Rechtsanwältin Denise Himburg
Das OLG Naumburg hatte sich mit der Frage zu beschäftigen, ob zwischen den Zeitschriftentiteln "SUPERillu" und "illu der Frau" Verwechslungsgefahr im Sinne des Markengesetzes besteht und verneinte dies - anders als die Vorinstanz - mit Urteil vom 03.09.2010 (Az.: 10 U 53/09).

In einem Rechtsstreit um die Verwendung des Zeitschriftentitels "illu der Frau" hat die Berufung des diese Zeitschrift veröffentlichenden Verlages gegen ein Urteil des Landgerichts Magdeburg Erfolg.

Das Landgericht hatte auf die Klage des die Zeitschrift "SUPERillu" veröffentlichenden Verlages dem konkurrierenden Verlag die Nutzung des Zeitschriftentitels "illu der Frau" untersagt. Das Landgericht hatte angenommen, der Verbraucher verbinde mit "SUPERillu" gedanklich einen bestimmten Verlag. Es bestehe daher zu Lasten der Klägerin - einem Unternehmen der Hubert Burda Media Holding - eine Verwechslungsgefahr.

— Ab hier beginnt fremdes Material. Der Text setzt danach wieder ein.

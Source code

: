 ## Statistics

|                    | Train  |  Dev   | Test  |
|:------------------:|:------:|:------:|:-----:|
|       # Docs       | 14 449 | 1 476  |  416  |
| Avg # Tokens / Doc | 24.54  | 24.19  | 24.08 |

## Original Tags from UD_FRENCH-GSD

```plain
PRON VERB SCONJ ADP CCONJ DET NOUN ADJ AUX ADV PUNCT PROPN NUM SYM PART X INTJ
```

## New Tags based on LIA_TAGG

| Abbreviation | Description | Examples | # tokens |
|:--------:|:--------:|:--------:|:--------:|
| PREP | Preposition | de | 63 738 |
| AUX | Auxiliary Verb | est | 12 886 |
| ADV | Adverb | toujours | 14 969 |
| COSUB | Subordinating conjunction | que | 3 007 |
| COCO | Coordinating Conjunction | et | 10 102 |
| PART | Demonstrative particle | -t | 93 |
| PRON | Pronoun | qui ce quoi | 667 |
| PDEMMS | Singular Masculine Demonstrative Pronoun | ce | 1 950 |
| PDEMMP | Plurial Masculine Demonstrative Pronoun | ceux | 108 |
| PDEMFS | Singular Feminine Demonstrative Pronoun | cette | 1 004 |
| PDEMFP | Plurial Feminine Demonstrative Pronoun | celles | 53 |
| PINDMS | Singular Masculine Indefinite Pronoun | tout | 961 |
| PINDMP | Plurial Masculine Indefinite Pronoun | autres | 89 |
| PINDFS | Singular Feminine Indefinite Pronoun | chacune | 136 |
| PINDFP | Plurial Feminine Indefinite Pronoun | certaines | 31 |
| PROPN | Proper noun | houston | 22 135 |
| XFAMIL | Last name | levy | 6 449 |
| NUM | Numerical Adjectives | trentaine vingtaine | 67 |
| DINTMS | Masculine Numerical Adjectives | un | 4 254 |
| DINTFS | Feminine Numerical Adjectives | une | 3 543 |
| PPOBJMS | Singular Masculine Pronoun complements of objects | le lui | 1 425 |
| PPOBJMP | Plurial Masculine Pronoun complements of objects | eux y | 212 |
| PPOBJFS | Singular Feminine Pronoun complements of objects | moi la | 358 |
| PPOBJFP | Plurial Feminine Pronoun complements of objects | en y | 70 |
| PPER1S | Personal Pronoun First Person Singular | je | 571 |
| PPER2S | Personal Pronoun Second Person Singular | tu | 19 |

Das hat der 10. Zivilsenat des Oberlandesgerichts Naumburg in einem Urteil vom heutigen Tag anders bewertet und auf die Berufung die Klage abgewiesen. Der Titel der Beklagten "illu der Frau" sei der Marke "SUPERillu" nicht verwechselbar ähnlich. Eine den Zeitschriftentitel prägende Wirkung komme dem Wortbestandteil "illu" als Abkürzung für "Illustrierte" nicht zu. Bei der Beurteilung der Kennzeichnungskraft von "SUPERillu" sei zu berücksichtigen, dass zwischenzeitlich auch andere Zeitschriften mit dem Wortbestandteil "illu" auf dem Zeitschriftenmarkt erhältlich seien. Der Verbraucher sei einander ähnelnde Zeitschriftentitel auch gewohnt und achte auf Unterschiede. Er schließe nicht von einem ähnlichen Titel auf denselben Verlag.